#### YOUR OBJECTIVE
From the entries below, list each line with "such".

── PROVIDED ENTRIES ──

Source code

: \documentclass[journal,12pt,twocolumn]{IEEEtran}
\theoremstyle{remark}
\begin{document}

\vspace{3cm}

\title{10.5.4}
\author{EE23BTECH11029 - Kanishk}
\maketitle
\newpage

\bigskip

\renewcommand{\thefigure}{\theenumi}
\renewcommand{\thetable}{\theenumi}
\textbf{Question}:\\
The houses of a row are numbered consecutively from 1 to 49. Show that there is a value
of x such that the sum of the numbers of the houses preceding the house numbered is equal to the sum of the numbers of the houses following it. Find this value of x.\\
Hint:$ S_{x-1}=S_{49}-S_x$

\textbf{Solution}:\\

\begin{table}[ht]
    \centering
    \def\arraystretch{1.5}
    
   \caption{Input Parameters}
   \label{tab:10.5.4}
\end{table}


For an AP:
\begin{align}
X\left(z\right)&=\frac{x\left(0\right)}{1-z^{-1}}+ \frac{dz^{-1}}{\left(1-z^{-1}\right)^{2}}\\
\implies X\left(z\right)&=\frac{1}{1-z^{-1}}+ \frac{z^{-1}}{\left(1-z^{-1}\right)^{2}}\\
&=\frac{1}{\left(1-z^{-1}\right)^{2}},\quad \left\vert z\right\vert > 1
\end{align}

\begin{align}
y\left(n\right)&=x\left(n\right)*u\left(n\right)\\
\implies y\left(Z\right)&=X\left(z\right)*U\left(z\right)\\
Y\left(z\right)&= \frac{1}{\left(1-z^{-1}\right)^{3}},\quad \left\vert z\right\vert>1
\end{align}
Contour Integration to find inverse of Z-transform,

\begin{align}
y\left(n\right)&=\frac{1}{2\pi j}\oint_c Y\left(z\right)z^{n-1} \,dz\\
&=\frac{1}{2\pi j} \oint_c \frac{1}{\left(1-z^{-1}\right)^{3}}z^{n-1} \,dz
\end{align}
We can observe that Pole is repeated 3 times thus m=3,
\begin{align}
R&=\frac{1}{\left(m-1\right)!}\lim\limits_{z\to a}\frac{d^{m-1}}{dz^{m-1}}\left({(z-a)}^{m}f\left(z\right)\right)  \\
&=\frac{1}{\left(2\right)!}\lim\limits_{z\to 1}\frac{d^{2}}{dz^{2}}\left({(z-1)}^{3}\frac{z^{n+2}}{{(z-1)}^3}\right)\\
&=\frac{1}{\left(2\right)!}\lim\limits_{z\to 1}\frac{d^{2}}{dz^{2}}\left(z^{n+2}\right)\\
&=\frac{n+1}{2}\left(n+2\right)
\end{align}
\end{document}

───
── PROVIDED ENTRIES ──

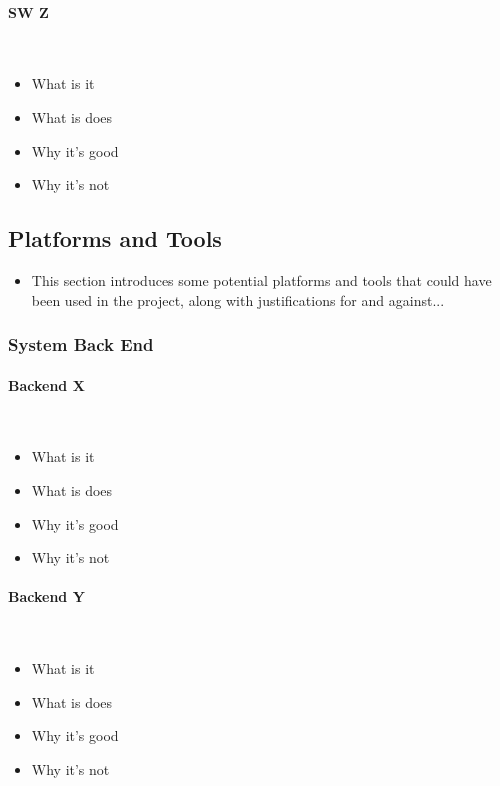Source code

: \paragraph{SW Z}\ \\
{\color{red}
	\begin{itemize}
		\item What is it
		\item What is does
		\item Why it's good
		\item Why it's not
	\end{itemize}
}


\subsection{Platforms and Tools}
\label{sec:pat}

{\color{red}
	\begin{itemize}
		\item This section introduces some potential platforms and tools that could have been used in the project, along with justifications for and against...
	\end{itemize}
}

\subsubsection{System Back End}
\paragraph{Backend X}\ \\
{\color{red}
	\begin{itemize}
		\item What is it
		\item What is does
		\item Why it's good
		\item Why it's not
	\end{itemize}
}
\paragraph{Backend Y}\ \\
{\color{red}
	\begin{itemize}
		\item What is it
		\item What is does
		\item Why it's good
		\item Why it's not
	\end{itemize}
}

───
── PROVIDED ENTRIES ──

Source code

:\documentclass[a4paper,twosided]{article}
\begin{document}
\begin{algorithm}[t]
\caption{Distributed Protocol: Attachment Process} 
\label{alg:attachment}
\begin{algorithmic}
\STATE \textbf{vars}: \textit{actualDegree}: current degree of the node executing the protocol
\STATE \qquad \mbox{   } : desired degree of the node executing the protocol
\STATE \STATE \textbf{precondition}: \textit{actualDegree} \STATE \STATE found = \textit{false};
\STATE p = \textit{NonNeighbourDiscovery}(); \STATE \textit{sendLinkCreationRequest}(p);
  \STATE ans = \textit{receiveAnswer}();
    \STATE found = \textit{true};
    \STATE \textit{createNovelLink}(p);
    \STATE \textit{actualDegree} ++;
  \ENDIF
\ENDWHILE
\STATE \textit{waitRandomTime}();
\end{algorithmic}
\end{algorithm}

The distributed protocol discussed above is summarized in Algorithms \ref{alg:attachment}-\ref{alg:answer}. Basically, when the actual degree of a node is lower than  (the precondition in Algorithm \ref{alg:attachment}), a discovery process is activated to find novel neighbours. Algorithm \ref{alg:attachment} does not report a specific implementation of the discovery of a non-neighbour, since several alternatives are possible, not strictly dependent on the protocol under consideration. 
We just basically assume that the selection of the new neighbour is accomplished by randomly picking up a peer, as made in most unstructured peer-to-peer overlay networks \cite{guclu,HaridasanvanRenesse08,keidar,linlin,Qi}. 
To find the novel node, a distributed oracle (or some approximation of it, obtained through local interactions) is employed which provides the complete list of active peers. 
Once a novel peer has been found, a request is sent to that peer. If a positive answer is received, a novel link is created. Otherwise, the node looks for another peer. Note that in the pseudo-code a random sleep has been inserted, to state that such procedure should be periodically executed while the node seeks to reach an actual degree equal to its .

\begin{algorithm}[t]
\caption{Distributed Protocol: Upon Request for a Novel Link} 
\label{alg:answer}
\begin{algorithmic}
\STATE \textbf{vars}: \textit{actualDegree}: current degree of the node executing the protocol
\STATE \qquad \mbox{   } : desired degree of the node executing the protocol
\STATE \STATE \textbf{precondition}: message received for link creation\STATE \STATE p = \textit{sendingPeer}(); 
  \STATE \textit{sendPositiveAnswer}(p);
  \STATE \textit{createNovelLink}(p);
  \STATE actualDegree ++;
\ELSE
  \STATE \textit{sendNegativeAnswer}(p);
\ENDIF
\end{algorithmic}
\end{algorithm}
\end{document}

───

#### RESPONSE TO THIS TASK
of x such that the sum of the numbers of the houses preceding the house numbered is equal to the sum of the numbers of the houses following it. Find this value of x.\\
Once a novel peer has been found, a request is sent to that peer. If a positive answer is received, a novel link is created. Otherwise, the node looks for another peer. Note that in the pseudo-code a random sleep has been inserted, to state that such procedure should be periodically executed while the node seeks to reach an actual degree equal to its .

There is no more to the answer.